- **Work instructions**
As an exercise, transcribe the data below in full and exactly, omitting pictures.

*-*-*

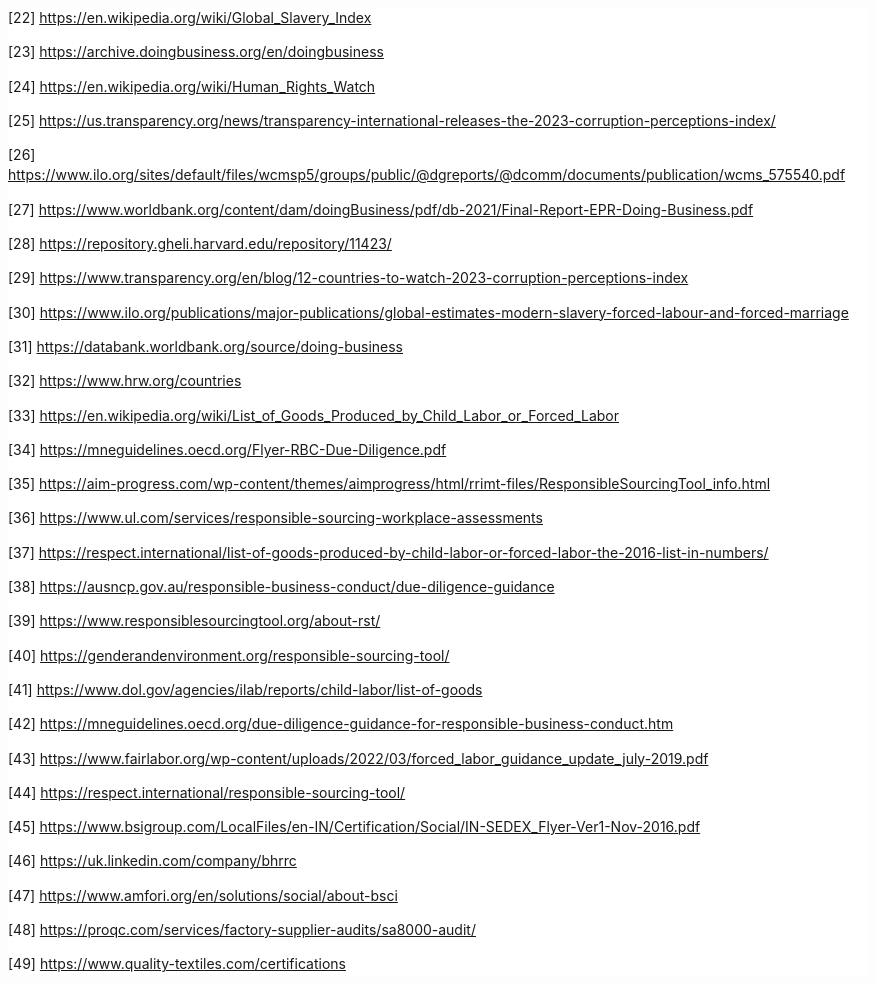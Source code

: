 [22] https://en.wikipedia.org/wiki/Global_Slavery_Index

[23] https://archive.doingbusiness.org/en/doingbusiness

[24] https://en.wikipedia.org/wiki/Human_Rights_Watch

[25] https://us.transparency.org/news/transparency-international-releases-the-2023-corruption-perceptions-index/

[26] https://www.ilo.org/sites/default/files/wcmsp5/groups/public/@dgreports/@dcomm/documents/publication/wcms_575540.pdf

[27] https://www.worldbank.org/content/dam/doingBusiness/pdf/db-2021/Final-Report-EPR-Doing-Business.pdf

[28] https://repository.gheli.harvard.edu/repository/11423/

[29] https://www.transparency.org/en/blog/12-countries-to-watch-2023-corruption-perceptions-index

[30] https://www.ilo.org/publications/major-publications/global-estimates-modern-slavery-forced-labour-and-forced-marriage

[31] https://databank.worldbank.org/source/doing-business

[32] https://www.hrw.org/countries

[33] https://en.wikipedia.org/wiki/List_of_Goods_Produced_by_Child_Labor_or_Forced_Labor

[34] https://mneguidelines.oecd.org/Flyer-RBC-Due-Diligence.pdf

[35] https://aim-progress.com/wp-content/themes/aimprogress/html/rrimt-files/ResponsibleSourcingTool_info.html

[36] https://www.ul.com/services/responsible-sourcing-workplace-assessments

[37] https://respect.international/list-of-goods-produced-by-child-labor-or-forced-labor-the-2016-list-in-numbers/

[38] https://ausncp.gov.au/responsible-business-conduct/due-diligence-guidance

[39] https://www.responsiblesourcingtool.org/about-rst/

[40] https://genderandenvironment.org/responsible-sourcing-tool/

[41] https://www.dol.gov/agencies/ilab/reports/child-labor/list-of-goods

[42] https://mneguidelines.oecd.org/due-diligence-guidance-for-responsible-business-conduct.htm

[43] https://www.fairlabor.org/wp-content/uploads/2022/03/forced_labor_guidance_update_july-2019.pdf

[44] https://respect.international/responsible-sourcing-tool/

[45] https://www.bsigroup.com/LocalFiles/en-IN/Certification/Social/IN-SEDEX_Flyer-Ver1-Nov-2016.pdf

[46] https://uk.linkedin.com/company/bhrrc

[47] https://www.amfori.org/en/solutions/social/about-bsci

[48] https://proqc.com/services/factory-supplier-audits/sa8000-audit/

[49] https://www.quality-textiles.com/certifications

*-*-*

- **Task output**
Source code

: [22] https://en.wikipedia.org/wiki/Global_Slavery_Index

[23] https://archive.doingbusiness.org/en/doingbusiness

[24] https://en.wikipedia.org/wiki/Human_Rights_Watch

[25] https://us.transparency.org/news/transparency-international-releases-the-2023-corruption-perceptions-index/

[26] https://www.ilo.org/sites/default/files/wcmsp5/groups/public/@dgreports/@dcomm/documents/publication/wcms_575540.pdf

[27] https://www.worldbank.org/content/dam/doingBusiness/pdf/db-2021/Final-Report-EPR-Doing-Business.pdf

[28] https://repository.gheli.harvard.edu/repository/11423/

[29] https://www.transparency.org/en/blog/12-countries-to-watch-2023-corruption-perceptions-index

[30] https://www.ilo.org/publications/major-publications/global-estimates-modern-slavery-forced-labour-and-forced-marriage

[31] https://databank.worldbank.org/source/doing-business

[32] https://www.hrw.org/countries

[33] https://en.wikipedia.org/wiki/List_of_Goods_Produced_by_Child_Labor_or_Forced_Labor

[34] https://mneguidelines.oecd.org/Flyer-RBC-Due-Diligence.pdf

[35] https://aim-progress.com/wp-content/themes/aimprogress/html/rrimt-files/ResponsibleSourcingTool_info.html

[36] https://www.ul.com/services/responsible-sourcing-workplace-assessments

[37] https://respect.international/list-of-goods-produced-by-child-labor-or-forced-labor-the-2016-list-in-numbers/

[38] https://ausncp.gov.au/responsible-business-conduct/due-diligence-guidance

[39] https://www.responsiblesourcingtool.org/about-rst/

[40] https://genderandenvironment.org/responsible-sourcing-tool/

[41] https://www.dol.gov/agencies/ilab/reports/child-labor/list-of-goods

[42] https://mneguidelines.oecd.org/due-diligence-guidance-for-responsible-business-conduct.htm

[43] https://www.fairlabor.org/wp-content/uploads/2022/03/forced_labor_guidance_update_july-2019.pdf

[44] https://respect.international/responsible-sourcing-tool/

[45] https://www.bsigroup.com/LocalFiles/en-IN/Certification/Social/IN-SEDEX_Flyer-Ver1-Nov-2016.pdf

[46] https://uk.linkedin.com/company/bhrrc

[47] https://www.amfori.org/en/solutions/social/about-bsci

[48] https://proqc.com/services/factory-supplier-audits/sa8000-audit/

[49] https://www.quality-textiles.com/certifications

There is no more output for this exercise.